La commedia dell’autore catalano Jordi Galceran racconta la crudeltà che spesso si manifesta nei rapporti di lavoro.
Quanto può essere crudele un ambiente lavorativo? Fino a che punto possiamo permettere alle aziende di applicare gerarchie ingiuste e sottoporci a prove umilianti, pur di ottenere una posizione socialmente rispettata? E se rappresentato a teatro, fin dove arriviamo a crederlo verosimile? È su questi temi, quanto mai attuali che si sviluppa Il metodo.

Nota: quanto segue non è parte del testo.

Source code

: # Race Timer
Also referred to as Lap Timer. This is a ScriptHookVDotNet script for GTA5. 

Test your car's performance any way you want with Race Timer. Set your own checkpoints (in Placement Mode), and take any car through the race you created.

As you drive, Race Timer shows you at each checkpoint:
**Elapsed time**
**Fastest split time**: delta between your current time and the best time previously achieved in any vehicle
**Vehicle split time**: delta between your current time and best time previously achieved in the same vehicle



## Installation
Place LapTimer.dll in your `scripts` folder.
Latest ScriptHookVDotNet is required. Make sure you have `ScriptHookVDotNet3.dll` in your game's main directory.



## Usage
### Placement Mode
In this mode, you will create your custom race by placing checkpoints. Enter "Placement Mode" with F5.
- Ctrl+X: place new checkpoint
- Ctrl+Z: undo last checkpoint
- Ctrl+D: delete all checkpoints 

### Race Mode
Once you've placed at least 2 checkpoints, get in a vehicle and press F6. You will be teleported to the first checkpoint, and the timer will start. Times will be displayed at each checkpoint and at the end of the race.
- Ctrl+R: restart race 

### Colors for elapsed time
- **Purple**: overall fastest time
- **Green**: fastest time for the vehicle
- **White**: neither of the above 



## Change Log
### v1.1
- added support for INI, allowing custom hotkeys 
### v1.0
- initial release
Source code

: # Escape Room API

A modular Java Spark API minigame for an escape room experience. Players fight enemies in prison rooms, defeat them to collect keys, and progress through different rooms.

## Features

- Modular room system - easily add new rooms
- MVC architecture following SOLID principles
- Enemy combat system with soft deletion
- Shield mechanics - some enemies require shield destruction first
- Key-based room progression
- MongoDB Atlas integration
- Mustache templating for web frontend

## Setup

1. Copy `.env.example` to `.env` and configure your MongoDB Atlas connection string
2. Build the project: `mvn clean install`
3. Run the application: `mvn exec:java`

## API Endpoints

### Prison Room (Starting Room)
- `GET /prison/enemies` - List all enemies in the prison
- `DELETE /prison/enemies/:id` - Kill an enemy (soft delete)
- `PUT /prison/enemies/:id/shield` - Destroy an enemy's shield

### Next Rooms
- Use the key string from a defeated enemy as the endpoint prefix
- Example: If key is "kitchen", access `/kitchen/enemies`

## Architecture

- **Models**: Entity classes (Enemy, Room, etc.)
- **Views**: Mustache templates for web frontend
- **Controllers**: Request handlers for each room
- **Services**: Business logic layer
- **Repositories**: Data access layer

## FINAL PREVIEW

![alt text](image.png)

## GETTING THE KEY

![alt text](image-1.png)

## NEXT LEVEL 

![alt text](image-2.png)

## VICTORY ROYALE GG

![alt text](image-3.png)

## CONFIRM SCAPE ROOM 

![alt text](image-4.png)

In una sala riunioni asettica, si trovano, per l’ultimo colloquio “congiunto”, quattro candidati ad un incarico di manager per una importante multinazionale. I quattro personaggi si rivelano subito persone ciniche, disposte a tutto pur di ottenere l’unica cosa che per loro davvero conta: il solo posto disponibile.
In una busta chiusa arrivano delle prove e qui comincia il gioco, il thriller.

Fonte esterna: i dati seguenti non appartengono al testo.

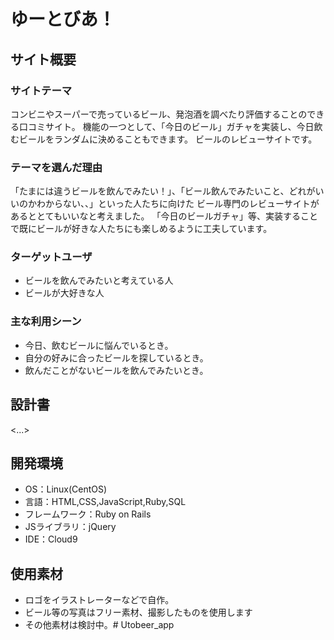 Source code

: # ゆーとびあ！

## サイト概要
### サイトテーマ
コンビニやスーパーで売っているビール、発泡酒を調べたり評価することのできる口コミサイト。 
機能の一つとして、「今日のビール」ガチャを実装し、今日飲むビールをランダムに決めることもできます。
ビールのレビューサイトです。

### テーマを選んだ理由
「たまには違うビールを飲んでみたい！」、「ビール飲んでみたいこと、どれがいいのかわからない、、」といった人たちに向けた
ビール専門のレビューサイトがあるととてもいいなと考えました。
「今日のビールガチャ」等、実装することで既にビールが好きな人たちにも楽しめるように工夫しています。

### ターゲットユーザ
- ビールを飲んでみたいと考えている人
- ビールが大好きな人

### 主な利用シーン
- 今日、飲むビールに悩んでいるとき。
- 自分の好みに合ったビールを探しているとき。
- 飲んだことがないビールを飲んでみたいとき。

## 設計書
<...>

## 開発環境
- OS：Linux(CentOS)
- 言語：HTML,CSS,JavaScript,Ruby,SQL
- フレームワーク：Ruby on Rails
- JSライブラリ：jQuery
- IDE：Cloud9

## 使用素材
- ロゴをイラストレーターなどで自作。
- ビール等の写真はフリー素材、撮影したものを使用します
- その他素材は検討中。# Utobeer_app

La drammaturgia è scorrevole e permette un vivo coinvolgimento del pubblico che si trova continuamente a dover valutare ciò a cui assiste: qual è la reale personalità dei candidati? Dov’è la verità e dove la menzogna? Lo spettacolo ha il grande pregio di riprodurre in scena ambienti e situazioni comuni a tutti, che viviamo ripetutamente nella quotidianità e ritroviamo sul palco con tutta un’altra suspense.

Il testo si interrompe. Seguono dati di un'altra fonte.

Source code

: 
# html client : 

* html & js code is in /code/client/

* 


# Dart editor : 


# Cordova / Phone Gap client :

Un cinismo maieutico, che riesce a far risultare chiara, ma mai banale, la possibilità di rispondere “no” alle ingiustizie.
Tutto questo nella commedia, appunto, di Jordi Galceran nella versione italiana di Pino Tierno, che andrà in scena presso la Sala Umberto a Roma dal 29 settembre al 18 ottobre 2015, per la regia, di Lorenzo Lavia e con Antonello Fassari, Giorgio Pasotti, Gigio Alberto e Fiorella Rubino.
Note di regia
Il Metodo Gronholm, questo è il titolo originale, anche se ho preferito chiamarlo semplicemente il Metodo, non solo per la sua immediatezza nella singola parola, ma anche per cercare di astrarre il più possibile ogni riferimento geografico o alla persona, come se questo “Metodo” di giudizio che servirà per scegliere uno dei quattro personaggi per un impiego, fosse anche un “Metodo” archetipo della società.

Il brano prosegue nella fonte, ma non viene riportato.